1

I built a model for a binary target using oversampled data. The population target prevalence is 0.25. I oversampled to 0.5 by keeping the entirety of the minority class and sampling a portion of the majority class. I then built a precision recall table using sklearn's:

#y is the binary target
#PR_CV are out of bag predictions
precision, recall, tr = precision_recall_curve(y, PR_CV)

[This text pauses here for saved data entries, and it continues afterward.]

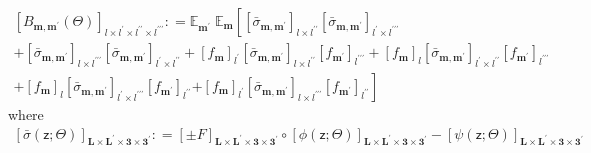 \documentclass[preprint,12pt]{elsarticle}
\newcommand*{\M}[1]{\ensuremath{#1}\xspace}
\newcommand*{\x}{\times}
\newcommand*{\mi}[1]{\mathbf{#1}}
\newcommand*{\rv}[1]{\mathsf{#1}}
\newcommand*{\te}[2][]{\left\lbrack{#2}\right\rbrack_{#1}}
\newcommand*{\deq}{\M{\mathrel{\mathop:}=}}
\newcommand*{\evt}[3][]{\mathbb{E}_{#3}^{#1}\!#2}
\begin{document}
            \begin{multline*}
                \te[l\x l^{\prime}\x l^{\prime\prime}\x l^{\prime\prime\prime}]{B_{\mi{m},\mi{m^{\prime}}}(\Theta)} 
                \deq \evt{\;\evt{\left\lbrack
                \te[l\x l^{\prime\prime}]{\bar{\sigma}_{\mi{m,m^{\prime}}}} \te[l^{\prime}\x l^{\prime\prime\prime}]{\bar{\sigma}_{\mi{m,m^{\prime}}}}\right. \\
                +\te[l\x l^{\prime\prime\prime}]{\bar{\sigma}_{\mi{m,m^{\prime}}}} \te[l^{\prime}\x l^{\prime\prime}]{\bar{\sigma}_{\mi{m,m^{\prime}}}}
                +\te[l^{\prime}]{f_{\mi{m}}} \te[l\x l^{\prime\prime}]{\bar{\sigma}_{\mi{m,m^{\prime}}}} \te[l^{\prime\prime\prime}]{f_{\mi{m^{\prime}}}}
                +\te[l]{f_{\mi{m}}} \te[l^{\prime}\x l^{\prime\prime}]{\bar{\sigma}_{\mi{m,m^{\prime}}}} \te[l^{\prime\prime\prime}]{f_{\mi{m^{\prime}}}}\\
                +\te[l]{f_{\mi{m}}} \te[l^{\prime}\x l^{\prime\prime\prime}]{\bar{\sigma}_{\mi{m,m^{\prime}}}} \te[l^{\prime\prime}]{f_{\mi{m^{\prime}}}}
                \left. +\te[l^{\prime}]{f_{\mi{m}}} \te[l\x l^{\prime\prime\prime}]{\bar{\sigma}_{\mi{m,m^{\prime}}}} \te[l^{\prime\prime}]{f_{\mi{m^{\prime}}}}
                \right\rbrack}{\mi{m}}}{\mi{m^{\prime}}} 
            \end{multline*}
            where
            \begin{multline*}
                \te[\mi{L\x L^{\prime}\x 3\x 3^{\prime}}]{\bar{\sigma}(\rv{z}; \Theta)} \deq
                \te[\mi{L\x L^{\prime}\x 3\x 3^{\prime}}]{\pm F}
                \circ \te[\mi{L\x L^{\prime}\x 3\x 3^{\prime}}]{\phi(\rv{z}; \Theta)} - 
                \te[\mi{L\x L^{\prime}\x 3\x 3^{\prime}}]{\psi(\rv{z}; \Theta)}
            \end{multline*}
\end{document}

I'd now want to know what precision and recall look like on the original population. I tried implementing the following, based on this article:

#odds = p/(1-p)
odds = y.mean()/(1-y.mean())
print 'oversampled odds:',odds

original_fraction = 0.25
original_odds = original_fraction/ (1 – original_fraction)
print "original odds:",original_odds

#Scoring_odds = scoring_results / (1 – scoring_results)
scoring_results = PR_CV
print "probability to revert:", scoring_results
scoring_odds = scoring_results/(1-scoring_results)
print"scoring odds:", scoring_odds

#adjusted_odds = Scoring_odds * original_odds / oversampled_odds 
adjusted_odds = scoring_odds * original_odds / odds
print "adjusted odds:", adjusted_odds

#adjusted_probability = 1 / (1 + 1/adjusted_odds))
adjusted_probability = 1 / (1 + 1/adjusted_odds)
print "adjusted probability:", adjusted_probability

I then calculated:

precision_adj, recall_adj, tr_adj = precision_recall_curve(y, PR_CV_adj)

What this returns is the exact same values as precision_recall_curve(y, PR_CV)

That fails my intuition...What is the right way to do this?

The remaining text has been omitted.